I had some of this this summer, but I was on vacation. I meant to tell you about it later, but the thing about dinner it there’s always another one and it’s hard to play catch-up.

“This” isn’t the butternut squash or roasted brussels sprouts or sauteed kale with garlic and chies pictured above. “This” is the wild duck next to them. It’s the reason fancy-schmancy restaurant duck almost always disappoints me. Where, I find myself asking, is the flavor?

We had them for my dad’s birthday dinner. I made the vegetables listed above, my brother and his wife brought the carrot cake, my mom marinated the birds, and my dad shot and grilled his own dinner. Happy Birthday!

But wait! There’s more. My mom also made spare ribs & sauerkraut. Odd, right? Seems like a lot, even too much, food, doesn’t it? Here’s what I’ve been able to piece together: The first time we met my sister-in-law, the lovely Heidi (in order to avoid troll-like comparisons I don’t like to stand next to her in pictures), was at the now-defunct Minneapolis outpost of Aquavit. Her dislike of salmon came up because the Scandi menu was so very salmon-heavy. At several other junctures our family has served or ordered food she had never had before–not didn’t like, not wouldn’t try, just never had. From this pastiche of experience, my mother has somehow deduced that Heidi is a picky eater. (I’m just guessing here, stay with me.) So she made the mouth-watering, falling-off-the-bone ribs under the assumption/guess/worry that Heidi doesn’t like duck. She’s a good host and wants her guests well fed and happy.

But for the record: I saw Heidi eat the duck. She was sitting across from me. Did she strip the bones clean of all flesh as my son and I did? No. She’s a lady. But she did eat it. A lot of it. And she tried all the sauces (hoisin, plum, hot mustard–oh my!) that were on offer. And she ate her vegetables, too.

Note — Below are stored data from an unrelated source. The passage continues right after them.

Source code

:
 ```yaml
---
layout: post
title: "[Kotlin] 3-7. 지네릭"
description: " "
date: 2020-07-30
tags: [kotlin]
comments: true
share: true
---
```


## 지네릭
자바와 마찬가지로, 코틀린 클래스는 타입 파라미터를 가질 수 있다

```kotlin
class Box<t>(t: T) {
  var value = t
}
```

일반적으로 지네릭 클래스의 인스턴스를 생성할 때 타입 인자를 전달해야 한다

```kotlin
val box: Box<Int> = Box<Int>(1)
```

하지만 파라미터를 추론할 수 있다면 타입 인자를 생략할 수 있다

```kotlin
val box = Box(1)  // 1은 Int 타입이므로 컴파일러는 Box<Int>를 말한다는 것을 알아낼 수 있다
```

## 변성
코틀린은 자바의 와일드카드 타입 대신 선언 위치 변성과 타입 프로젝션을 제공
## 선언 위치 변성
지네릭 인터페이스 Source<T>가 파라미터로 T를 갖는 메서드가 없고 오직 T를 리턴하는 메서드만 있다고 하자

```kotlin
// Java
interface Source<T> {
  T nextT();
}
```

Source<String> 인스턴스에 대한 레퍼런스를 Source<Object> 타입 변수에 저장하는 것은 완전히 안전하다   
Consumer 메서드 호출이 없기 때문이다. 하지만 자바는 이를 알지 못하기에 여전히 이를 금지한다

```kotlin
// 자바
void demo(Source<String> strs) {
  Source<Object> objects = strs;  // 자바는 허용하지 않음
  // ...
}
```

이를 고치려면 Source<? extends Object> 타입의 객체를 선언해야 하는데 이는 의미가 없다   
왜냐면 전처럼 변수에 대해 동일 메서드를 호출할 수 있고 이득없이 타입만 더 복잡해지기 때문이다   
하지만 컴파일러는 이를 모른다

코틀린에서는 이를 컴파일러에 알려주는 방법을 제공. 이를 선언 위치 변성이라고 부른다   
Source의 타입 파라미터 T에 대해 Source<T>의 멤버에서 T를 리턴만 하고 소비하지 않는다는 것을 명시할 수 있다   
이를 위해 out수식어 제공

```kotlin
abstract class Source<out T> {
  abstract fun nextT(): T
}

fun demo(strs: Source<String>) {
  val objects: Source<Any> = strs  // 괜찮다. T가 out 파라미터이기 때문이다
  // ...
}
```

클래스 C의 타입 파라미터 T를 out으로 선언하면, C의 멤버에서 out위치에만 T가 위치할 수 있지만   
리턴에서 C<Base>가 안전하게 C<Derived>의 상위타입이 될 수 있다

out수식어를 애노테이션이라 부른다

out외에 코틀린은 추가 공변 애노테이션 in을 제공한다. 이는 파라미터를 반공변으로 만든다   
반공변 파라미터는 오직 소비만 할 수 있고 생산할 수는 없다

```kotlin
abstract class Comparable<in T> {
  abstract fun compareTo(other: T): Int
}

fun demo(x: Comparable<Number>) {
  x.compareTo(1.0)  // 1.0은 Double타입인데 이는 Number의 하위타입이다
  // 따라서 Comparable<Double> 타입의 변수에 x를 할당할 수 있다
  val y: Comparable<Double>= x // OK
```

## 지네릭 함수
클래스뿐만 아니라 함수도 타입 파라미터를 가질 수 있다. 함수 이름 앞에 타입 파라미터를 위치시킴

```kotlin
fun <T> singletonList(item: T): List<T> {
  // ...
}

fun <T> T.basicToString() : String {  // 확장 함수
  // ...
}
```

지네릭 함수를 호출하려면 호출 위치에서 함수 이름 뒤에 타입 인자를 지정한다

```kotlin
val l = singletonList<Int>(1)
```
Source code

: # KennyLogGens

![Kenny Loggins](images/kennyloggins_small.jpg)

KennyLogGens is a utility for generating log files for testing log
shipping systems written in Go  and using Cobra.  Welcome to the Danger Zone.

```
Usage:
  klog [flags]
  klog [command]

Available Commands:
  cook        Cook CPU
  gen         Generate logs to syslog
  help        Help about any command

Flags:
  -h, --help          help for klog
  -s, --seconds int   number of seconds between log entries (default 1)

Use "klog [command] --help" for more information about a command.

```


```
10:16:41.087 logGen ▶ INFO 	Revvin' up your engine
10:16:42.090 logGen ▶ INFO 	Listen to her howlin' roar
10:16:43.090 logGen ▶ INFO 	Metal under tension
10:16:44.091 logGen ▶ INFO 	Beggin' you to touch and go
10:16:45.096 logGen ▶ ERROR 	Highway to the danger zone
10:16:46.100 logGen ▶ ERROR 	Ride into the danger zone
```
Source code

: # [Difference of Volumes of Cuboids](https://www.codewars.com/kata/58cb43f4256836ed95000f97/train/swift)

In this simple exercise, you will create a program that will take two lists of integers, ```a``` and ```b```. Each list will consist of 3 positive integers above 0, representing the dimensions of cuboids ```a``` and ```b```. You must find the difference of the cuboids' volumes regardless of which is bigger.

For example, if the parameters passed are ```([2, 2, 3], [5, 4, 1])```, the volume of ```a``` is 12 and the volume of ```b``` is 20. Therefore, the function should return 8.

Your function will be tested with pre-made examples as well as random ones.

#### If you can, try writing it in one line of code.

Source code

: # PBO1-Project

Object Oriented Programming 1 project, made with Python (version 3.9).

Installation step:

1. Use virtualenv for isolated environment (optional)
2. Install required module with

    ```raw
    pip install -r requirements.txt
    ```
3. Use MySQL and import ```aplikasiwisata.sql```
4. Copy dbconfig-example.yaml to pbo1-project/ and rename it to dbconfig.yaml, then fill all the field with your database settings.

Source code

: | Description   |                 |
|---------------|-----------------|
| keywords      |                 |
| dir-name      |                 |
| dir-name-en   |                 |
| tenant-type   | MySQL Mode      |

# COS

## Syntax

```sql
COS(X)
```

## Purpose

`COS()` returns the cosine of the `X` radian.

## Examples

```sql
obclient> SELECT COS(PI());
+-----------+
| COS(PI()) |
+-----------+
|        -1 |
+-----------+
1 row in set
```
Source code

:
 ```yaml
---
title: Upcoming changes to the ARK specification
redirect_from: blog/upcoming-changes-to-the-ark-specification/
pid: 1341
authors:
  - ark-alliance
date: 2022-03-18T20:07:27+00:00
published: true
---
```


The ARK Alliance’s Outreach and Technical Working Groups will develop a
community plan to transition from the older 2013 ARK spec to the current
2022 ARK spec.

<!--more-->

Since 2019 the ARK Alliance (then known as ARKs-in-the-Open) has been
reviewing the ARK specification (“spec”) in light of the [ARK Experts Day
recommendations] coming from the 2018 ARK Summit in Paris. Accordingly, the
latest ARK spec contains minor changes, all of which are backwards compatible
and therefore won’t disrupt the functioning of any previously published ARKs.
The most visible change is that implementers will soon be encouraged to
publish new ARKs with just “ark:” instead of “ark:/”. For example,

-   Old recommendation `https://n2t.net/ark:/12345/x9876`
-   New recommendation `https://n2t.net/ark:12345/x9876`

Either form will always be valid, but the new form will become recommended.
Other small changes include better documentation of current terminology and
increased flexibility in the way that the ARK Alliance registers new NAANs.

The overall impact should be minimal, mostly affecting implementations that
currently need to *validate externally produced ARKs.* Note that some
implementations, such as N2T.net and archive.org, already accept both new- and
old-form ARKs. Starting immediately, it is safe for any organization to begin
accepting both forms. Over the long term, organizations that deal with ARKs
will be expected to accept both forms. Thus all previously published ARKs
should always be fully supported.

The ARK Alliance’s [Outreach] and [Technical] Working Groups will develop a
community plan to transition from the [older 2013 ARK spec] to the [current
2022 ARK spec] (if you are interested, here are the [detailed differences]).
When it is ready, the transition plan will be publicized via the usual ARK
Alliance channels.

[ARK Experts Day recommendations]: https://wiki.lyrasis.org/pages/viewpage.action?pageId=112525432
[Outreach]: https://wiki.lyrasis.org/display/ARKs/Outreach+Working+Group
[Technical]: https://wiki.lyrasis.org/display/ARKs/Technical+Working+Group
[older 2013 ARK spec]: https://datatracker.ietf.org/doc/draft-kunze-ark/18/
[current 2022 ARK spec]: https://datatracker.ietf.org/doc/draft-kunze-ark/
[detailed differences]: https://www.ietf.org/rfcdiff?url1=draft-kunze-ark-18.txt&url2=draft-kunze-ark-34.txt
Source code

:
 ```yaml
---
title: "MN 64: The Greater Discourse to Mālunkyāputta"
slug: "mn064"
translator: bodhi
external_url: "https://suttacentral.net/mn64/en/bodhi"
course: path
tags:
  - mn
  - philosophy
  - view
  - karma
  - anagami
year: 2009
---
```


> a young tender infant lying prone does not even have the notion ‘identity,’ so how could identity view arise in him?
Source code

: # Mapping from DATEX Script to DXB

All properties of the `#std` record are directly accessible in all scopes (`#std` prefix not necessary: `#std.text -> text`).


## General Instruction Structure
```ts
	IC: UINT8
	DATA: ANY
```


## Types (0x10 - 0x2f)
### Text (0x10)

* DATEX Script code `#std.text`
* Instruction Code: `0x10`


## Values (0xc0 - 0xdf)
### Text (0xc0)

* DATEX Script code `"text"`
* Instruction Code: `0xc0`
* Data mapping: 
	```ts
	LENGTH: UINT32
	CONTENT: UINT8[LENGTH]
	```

Along with the treat of a super sustainable duck dinner (hey, the “slaughter” also counts as recreation–it’s a real win-win), my quick visit to Minnesota had several other moments of joy. One was watching as Ernest surprised my dad while trick-or-treating. You see, my dad didn’t know we were coming. It was a birthday surprise. Sure, we’ve visited on his birthday for three of the past four years. Sure, two of those visits were “surprises.” But he’s not one to suspect, my dad. Or pick up on clues. Or, for such a history buff, even notice historical patterns.

Ernest rang the bell, my dad answered the door and said, “Well hello there. What a cute trick-or-treater. What are you?” They stared at each other for a moment before Ernest removed his hood (not mask, mind you, his face was fully visible at all times) and proudly declared, “I’m Ernest!”

We all laughed and hugged and went inside to eat spicy chili.

Another joyful moment occurred as I walked around a very fancy neighborhood in Minneapolis. Big houses, vast lawns, lake views. Lots of money. You’d think Republican-making money. But almost every lawn had an Obama sign. And not just an Obama sign. Signs for higher taxes to support local public schools (“strong schools for a strong city”) and signs for higher taxes to support clean air and “legacy management,” which I pieced together is for arts funding. I heard a comedian once refer to Minnesota as a “progressive Lutheran police state,” and there’s an element of truth to that. I don’t know the first thing about either of these measures or propositions, whether they’re well written and properly funded and mandated. But coming from a state that for over 30 years has refused to revisit a tax-cap that has devastated its public schools, it was heartening to see people posting signs that essentially said “I’ll pay higher taxes for good schools and a nice place to live.”